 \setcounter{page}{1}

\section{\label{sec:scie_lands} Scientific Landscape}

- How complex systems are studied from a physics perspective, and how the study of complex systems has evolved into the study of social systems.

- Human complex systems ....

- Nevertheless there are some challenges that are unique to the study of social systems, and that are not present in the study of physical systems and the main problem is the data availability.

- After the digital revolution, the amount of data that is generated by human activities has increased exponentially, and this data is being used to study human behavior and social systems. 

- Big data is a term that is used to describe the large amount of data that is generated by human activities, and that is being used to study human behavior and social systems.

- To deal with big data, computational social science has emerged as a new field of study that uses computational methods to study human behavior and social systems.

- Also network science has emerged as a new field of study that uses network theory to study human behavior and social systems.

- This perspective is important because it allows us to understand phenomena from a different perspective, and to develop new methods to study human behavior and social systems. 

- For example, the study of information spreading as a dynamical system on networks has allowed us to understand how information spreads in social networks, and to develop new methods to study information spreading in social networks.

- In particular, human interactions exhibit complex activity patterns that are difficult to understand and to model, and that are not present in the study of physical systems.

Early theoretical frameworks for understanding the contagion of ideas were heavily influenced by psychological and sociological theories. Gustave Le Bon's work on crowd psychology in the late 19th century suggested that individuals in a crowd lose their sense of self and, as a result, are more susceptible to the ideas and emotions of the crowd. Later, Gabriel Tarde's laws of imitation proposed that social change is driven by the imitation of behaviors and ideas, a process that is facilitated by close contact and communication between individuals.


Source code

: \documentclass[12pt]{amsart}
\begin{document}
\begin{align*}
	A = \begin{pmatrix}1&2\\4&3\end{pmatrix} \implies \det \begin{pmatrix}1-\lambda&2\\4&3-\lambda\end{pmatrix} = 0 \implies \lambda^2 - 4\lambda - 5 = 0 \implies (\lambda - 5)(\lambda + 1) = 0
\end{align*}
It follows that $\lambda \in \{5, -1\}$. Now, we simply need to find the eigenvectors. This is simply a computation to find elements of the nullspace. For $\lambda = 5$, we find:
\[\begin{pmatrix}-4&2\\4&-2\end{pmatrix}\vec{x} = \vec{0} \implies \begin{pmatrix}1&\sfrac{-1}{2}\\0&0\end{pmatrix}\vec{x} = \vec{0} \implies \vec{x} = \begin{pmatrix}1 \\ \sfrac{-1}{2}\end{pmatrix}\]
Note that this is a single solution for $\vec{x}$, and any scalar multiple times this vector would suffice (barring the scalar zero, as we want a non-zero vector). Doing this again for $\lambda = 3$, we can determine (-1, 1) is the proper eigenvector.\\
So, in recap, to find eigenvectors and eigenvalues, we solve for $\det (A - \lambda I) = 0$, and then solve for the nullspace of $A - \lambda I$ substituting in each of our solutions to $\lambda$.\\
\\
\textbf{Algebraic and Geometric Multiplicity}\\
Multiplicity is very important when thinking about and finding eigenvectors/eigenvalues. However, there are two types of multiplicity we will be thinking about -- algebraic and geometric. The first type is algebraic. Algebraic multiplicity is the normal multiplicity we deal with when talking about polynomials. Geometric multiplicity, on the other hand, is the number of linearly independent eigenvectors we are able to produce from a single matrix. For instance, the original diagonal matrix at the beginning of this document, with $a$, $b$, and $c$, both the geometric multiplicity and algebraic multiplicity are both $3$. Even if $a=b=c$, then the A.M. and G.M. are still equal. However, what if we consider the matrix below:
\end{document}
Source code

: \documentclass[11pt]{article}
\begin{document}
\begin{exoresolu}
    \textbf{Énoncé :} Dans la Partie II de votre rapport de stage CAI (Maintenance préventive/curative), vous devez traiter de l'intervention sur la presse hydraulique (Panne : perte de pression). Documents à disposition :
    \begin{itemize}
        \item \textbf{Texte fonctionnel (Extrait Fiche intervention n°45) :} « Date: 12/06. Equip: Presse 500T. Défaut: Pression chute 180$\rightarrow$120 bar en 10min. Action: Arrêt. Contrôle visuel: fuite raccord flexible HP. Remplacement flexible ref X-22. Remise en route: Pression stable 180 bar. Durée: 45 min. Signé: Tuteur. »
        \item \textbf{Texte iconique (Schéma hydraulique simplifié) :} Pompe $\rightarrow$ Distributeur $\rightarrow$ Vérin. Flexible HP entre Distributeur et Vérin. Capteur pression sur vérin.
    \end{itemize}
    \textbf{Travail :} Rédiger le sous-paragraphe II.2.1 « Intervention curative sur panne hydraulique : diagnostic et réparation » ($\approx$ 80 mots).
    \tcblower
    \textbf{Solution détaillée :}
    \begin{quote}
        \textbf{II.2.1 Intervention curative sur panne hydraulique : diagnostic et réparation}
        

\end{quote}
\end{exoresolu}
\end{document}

═══

▸ **Goal of the exercise**
A verbatim output of all the data above is needed.

▸ **Written answer**
 \setcounter{page}{1}

\section{\label{sec:scie_lands} Scientific Landscape}

- How complex systems are studied from a physics perspective, and how the study of complex systems has evolved into the study of social systems.

- Human complex systems ....

- Nevertheless there are some challenges that are unique to the study of social systems, and that are not present in the study of physical systems and the main problem is the data availability.

- After the digital revolution, the amount of data that is generated by human activities has increased exponentially, and this data is being used to study human behavior and social systems. 

- Big data is a term that is used to describe the large amount of data that is generated by human activities, and that is being used to study human behavior and social systems.

- To deal with big data, computational social science has emerged as a new field of study that uses computational methods to study human behavior and social systems.

- Also network science has emerged as a new field of study that uses network theory to study human behavior and social systems.

- This perspective is important because it allows us to understand phenomena from a different perspective, and to develop new methods to study human behavior and social systems. 

- For example, the study of information spreading as a dynamical system on networks has allowed us to understand how information spreads in social networks, and to develop new methods to study information spreading in social networks.

- In particular, human interactions exhibit complex activity patterns that are difficult to understand and to model, and that are not present in the study of physical systems.

Early theoretical frameworks for understanding the contagion of ideas were heavily influenced by psychological and sociological theories. Gustave Le Bon's work on crowd psychology in the late 19th century suggested that individuals in a crowd lose their sense of self and, as a result, are more susceptible to the ideas and emotions of the crowd. Later, Gabriel Tarde's laws of imitation proposed that social change is driven by the imitation of behaviors and ideas, a process that is facilitated by close contact and communication between individuals.


Source code

: \documentclass[12pt]{amsart}
\begin{document}
\begin{align*}
	A = \begin{pmatrix}1&2\\4&3\end{pmatrix} \implies \det \begin{pmatrix}1-\lambda&2\\4&3-\lambda\end{pmatrix} = 0 \implies \lambda^2 - 4\lambda - 5 = 0 \implies (\lambda - 5)(\lambda + 1) = 0
\end{align*}
It follows that $\lambda \in \{5, -1\}$. Now, we simply need to find the eigenvectors. This is simply a computation to find elements of the nullspace. For $\lambda = 5$, we find:
\[\begin{pmatrix}-4&2\\4&-2\end{pmatrix}\vec{x} = \vec{0} \implies \begin{pmatrix}1&\sfrac{-1}{2}\\0&0\end{pmatrix}\vec{x} = \vec{0} \implies \vec{x} = \begin{pmatrix}1 \\ \sfrac{-1}{2}\end{pmatrix}\]
Note that this is a single solution for $\vec{x}$, and any scalar multiple times this vector would suffice (barring the scalar zero, as we want a non-zero vector). Doing this again for $\lambda = 3$, we can determine (-1, 1) is the proper eigenvector.\\
So, in recap, to find eigenvectors and eigenvalues, we solve for $\det (A - \lambda I) = 0$, and then solve for the nullspace of $A - \lambda I$ substituting in each of our solutions to $\lambda$.\\
\\
\textbf{Algebraic and Geometric Multiplicity}\\
Multiplicity is very important when thinking about and finding eigenvectors/eigenvalues. However, there are two types of multiplicity we will be thinking about -- algebraic and geometric. The first type is algebraic. Algebraic multiplicity is the normal multiplicity we deal with when talking about polynomials. Geometric multiplicity, on the other hand, is the number of linearly independent eigenvectors we are able to produce from a single matrix. For instance, the original diagonal matrix at the beginning of this document, with $a$, $b$, and $c$, both the geometric multiplicity and algebraic multiplicity are both $3$. Even if $a=b=c$, then the A.M. and G.M. are still equal. However, what if we consider the matrix below:
\end{document}
Source code

: \documentclass[11pt]{article}
\begin{document}
\begin{exoresolu}
    \textbf{Énoncé :} Dans la Partie II de votre rapport de stage CAI (Maintenance préventive/curative), vous devez traiter de l'intervention sur la presse hydraulique (Panne : perte de pression). Documents à disposition :
    \begin{itemize}
        \item \textbf{Texte fonctionnel (Extrait Fiche intervention n°45) :} « Date: 12/06. Equip: Presse 500T. Défaut: Pression chute 180$\rightarrow$120 bar en 10min. Action: Arrêt. Contrôle visuel: fuite raccord flexible HP. Remplacement flexible ref X-22. Remise en route: Pression stable 180 bar. Durée: 45 min. Signé: Tuteur. »
        \item \textbf{Texte iconique (Schéma hydraulique simplifié) :} Pompe $\rightarrow$ Distributeur $\rightarrow$ Vérin. Flexible HP entre Distributeur et Vérin. Capteur pression sur vérin.
    \end{itemize}
    \textbf{Travail :} Rédiger le sous-paragraphe II.2.1 « Intervention curative sur panne hydraulique : diagnostic et réparation » ($\approx$ 80 mots).
    \tcblower
    \textbf{Solution détaillée :}
    \begin{quote}
        \textbf{II.2.1 Intervention curative sur panne hydraulique : diagnostic et réparation}
        

\end{quote}
\end{exoresolu}
\end{document}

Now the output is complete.